Fruits_-_Vegetable_Recognition

Data Info

Fruits 360 dataset: A dataset of images containing fruits and vegetables Version: 2020.05.18.0 Content The following fruits and are included: Apples (different varieties: Crimson Snow, Golden, Golden-Red, Granny Smith, Pink Lady, Red, Red Delicious), Apricot, Avocado, Avocado ripe, Banana (Yellow, Red, Lady Finger), Beetroot Red, Blueberry, Cactus fruit, Cantaloupe (2 varieties), Carambula, Cauliflower, Cherry (different varieties, Rainier), Cherry Wax (Yellow, Red, Black), Chestnut, Clementine, Cocos, Corn (with husk), Cucumber (ripened), Dates, Eggplant, Fig, Ginger Root, Granadilla, Grape (Blue, Pink, White (different varieties)), Grapefruit (Pink, White), Guava, Hazelnut, Huckleberry, Kiwi, Kaki, Kohlrabi, Kumsquats, Lemon (normal, Meyer), Lime, Lychee, Mandarine, Mango (Green, Red), Mangostan, Maracuja, Melon Piel de Sapo, Mulberry, Nectarine (Regular, Flat), Nut (Forest, Pecan), Onion (Red, White), Orange, Papaya, Passion fruit, Peach (different varieties), Pepino, Pear (different varieties, Abate, Forelle, Kaiser, Monster, Red, Stone, Williams), Pepper (Red, Green, Orange, Yellow), Physalis (normal, with Husk), Pineapple (normal, Mini), Pitahaya Red, Plum (different varieties), Pomegranate, Pomelo Sweetie, Potato (Red, Sweet, White), Quince, Rambutan, Raspberry, Redcurrant, Salak, Strawberry (normal, Wedge), Tamarillo, Tangelo, Tomato (different varieties, Maroon, Cherry Red, Yellow, not ripened, Heart), Walnut, Watermelon.

Dataset properties

The total number of images: 90483.

Training set size: 67692 images (one fruit or vegetable per image).

Test set size: 22688 images (one fruit or vegetable per image).

The number of classes: 131 (fruits and vegetables).

Image size: 100x100 pixels.

Filename format: imageindex100.jpg (e.g. 32100.jpg) or rimageindex100.jpg (e.g. r32100.jpg) or r2imageindex100.jpg or r3imageindex100.jpg. "r" stands for rotated fruit. "r2" means that the fruit was rotated around the 3rd axis. "100" comes from image size (100x100 pixels).

WARNING

There is a new -major version- of the dataset under release.
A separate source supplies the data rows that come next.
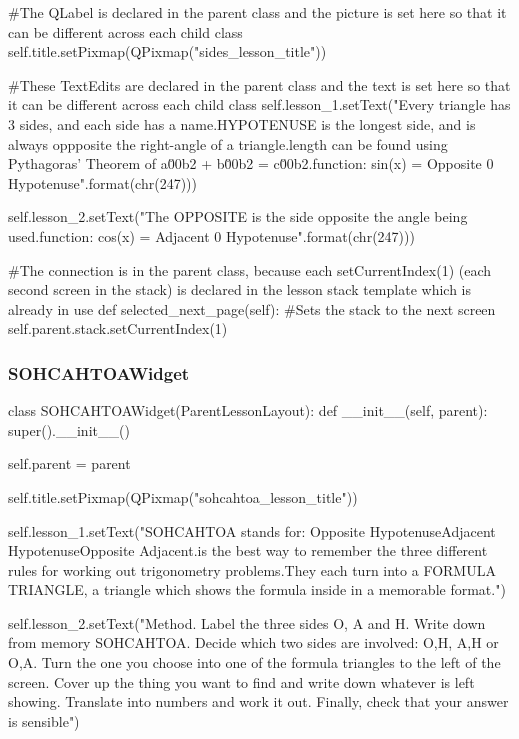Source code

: \begin{landscape}
\begin{python}
        #The QLabel is declared in the parent class and the picture is set here so that it can be different across each child class
        self.title.setPixmap(QPixmap("sides_lesson_title"))

        #These TextEdits are declared in the parent class and the text is set here so that it can be different across each child class
        self.lesson_1.setText("Every triangle has 3 sides, and each side has a name.\nThe HYPOTENUSE is the longest side, and is always oppposite the right-angle of a triangle.\nThe length can be found using Pythagoras' Theorem of a\u00b2 + b\u00b2 = c\u00b2.\nSine function: sin(x) = Opposite {0} Hypotenuse".format(chr(247)))

        self.lesson_2.setText("The OPPOSITE is the side opposite the angle being used.\nCosine function: cos(x) = Adjacent {0} Hypotenuse".format(chr(247)))

    #The connection is in the parent class, because each setCurrentIndex(1) (each second screen in the stack) is declared in the lesson stack template which is already in use
    def selected_next_page(self):
        #Sets the stack to the next screen
        self.parent.stack.setCurrentIndex(1)
\end{python}

\subsubsection{SOHCAHTOAWidget}

\begin{python}
class SOHCAHTOAWidget(ParentLessonLayout):
    def __init__(self, parent):
        super().__init__()

        self.parent = parent
        
        self.title.setPixmap(QPixmap("sohcahtoa_lesson_title"))
        
        self.lesson_1.setText("SOHCAHTOA stands for: \nSine Opposite Hypotenuse\nCosine Adjacent Hypotenuse\nTan Opposite Adjacent.\nThis is the best way to remember the three different rules for working out trigonometry problems.They each turn into a FORMULA TRIANGLE, a triangle which shows the formula inside in a memorable format.")

        self.lesson_2.setText("Method. Label the three sides O, A and H. Write down from memory SOHCAHTOA. Decide which two sides are involved: O,H, A,H or O,A. Turn the one you choose into one of the formula triangles to the left of the screen. Cover up the thing you want to find and write down whatever is left showing. Translate into numbers and work it out. Finally, check that your answer is sensible")


\end{python}
\end{landscape}
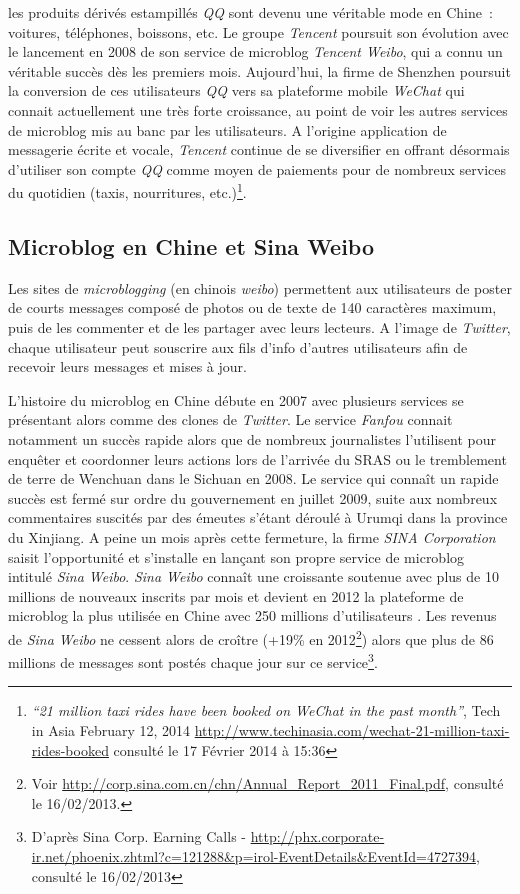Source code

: les produits dérivés estampillés \textit{QQ} sont devenu une véritable mode en Chine : voitures, téléphones, boissons, etc. Le groupe \textit{Tencent} poursuit son évolution avec le lancement en 2008 de son service de microblog \textit{Tencent Weibo}, qui a connu un véritable succès dès les premiers mois. Aujourd’hui, la firme de Shenzhen poursuit la conversion de ces utilisateurs \textit{QQ} vers sa plateforme mobile \textit{WeChat} qui connait actuellement une très forte croissance, au point de voir les autres services de microblog mis au banc par les utilisateurs. A l’origine application de messagerie écrite et vocale, \textit{Tencent} continue de se diversifier en offrant désormais d’utiliser son compte \textit{QQ} comme moyen de paiements pour de nombreux services du quotidien (taxis, nourritures, etc.)\footnote{\textit{“21 million taxi rides have been booked on WeChat in the past month”}, Tech in Asia February 12, 2014 \url{http://www.techinasia.com/wechat-21-million-taxi-rides-booked} consulté le 17 Février 2014 à 15:36}.

\subsection[Microblog en Chine et Sina Weibo]{Microblog en Chine et Sina Weibo}
Les sites de \textit{microblogging} (en chinois \textit{weibo}) permettent aux utilisateurs de poster de courts messages composé de photos ou de texte de 140 caractères maximum, puis de les commenter et de les partager avec leurs lecteurs. A l’image de \textit{Twitter}, chaque utilisateur peut souscrire aux fils d’info d’autres utilisateurs afin de recevoir leurs messages et mises à jour.

L’histoire du microblog en Chine débute en 2007 avec plusieurs services se présentant alors comme des clones de \textit{Twitter}. Le service \textit{Fanfou} connait notamment un succès rapide alors que de nombreux journalistes l’utilisent pour enquêter et coordonner leurs actions lors de l’arrivée du SRAS ou le tremblement de terre de Wenchuan dans le Sichuan en 2008. Le service qui connaît un rapide succès est fermé sur ordre du gouvernement en juillet 2009, suite aux nombreux commentaires suscités par des émeutes s’étant déroulé à Urumqi dans la province du Xinjiang. A peine un mois après cette fermeture, la firme \textit{SINA Corporation} saisit l’opportunité et s’installe en lançant son propre service de microblog intitulé \textit{Sina Weibo}. \textit{Sina Weibo} connaît une croissante soutenue avec plus de 10 millions de nouveaux inscrits par mois et devient en 2012 la plateforme de microblog la plus utilisée en Chine avec 250 millions d’utilisateurs \citep{McKinsey2012}. Les revenus de \textit{Sina Weibo} ne cessent alors de croître (+19\% en 2012\footnote{Voir \url{http://corp.sina.com.cn/chn/Annual_Report_2011_Final.pdf}, consulté le 16/02/2013.}) alors que plus de 86 millions de messages sont postés chaque jour sur ce service\footnote{D’après Sina Corp. Earning Calls - \url{http://phx.corporate-ir.net/phoenix.zhtml?c=121288&p=irol-EventDetails&EventId=4727394}, consulté le 16/02/2013}.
A test archive (named fruits-360-original-size.zip) was already loaded to Kaggle. The new version contains images at their original (captured) size. The name of the image files in the new version does not contain the "_100" suffix anymore. This will help you to make distinction between this version and the old 100x100 version. So, if you use the 100x100 version, please make sure that the file names have the "_100" suffix. All others MUST be ignored.

END OF WARNING

Different varieties of the same fruit (apple for instance) are stored as belonging to different classes.

How fruits were filmed Fruits and vegetables were planted in the shaft of a low-speed motor (3 rpm) and a short movie of 20 seconds was recorded.

A Logitech C920 camera was used for filming the fruits. This is one of the best webcams available.

Behind the fruits, we placed a white sheet of paper as a background.

Here is a movie showing how the fruits and vegetables are filmed: https:/

Filming.for.Fruits.360.dataset_1080p.mp4

/youtu.be/_HFKJ144JuU

How fruits were extracted from background However, due to the variations in the lighting conditions, the background was not uniform and we wrote a dedicated algorithm that extracts the fruit from the background. This algorithm is of flood fill type: we start from each edge of the image and we mark all pixels there, then we mark all pixels found in the neighborhood of the already marked pixels for which the distance between colors is less than a prescribed value. We repeat the previous step until no more pixels can be marked.

All marked pixels are considered as being background (which is then filled with white) and the rest of the pixels are considered as belonging to the object.

The maximum value for the distance between 2 neighbor pixels is a parameter of the algorithm and is set (by trial and error) for each movie.

Pictures from the test-multiple_fruits folder were taken with a Nexus 5X phone.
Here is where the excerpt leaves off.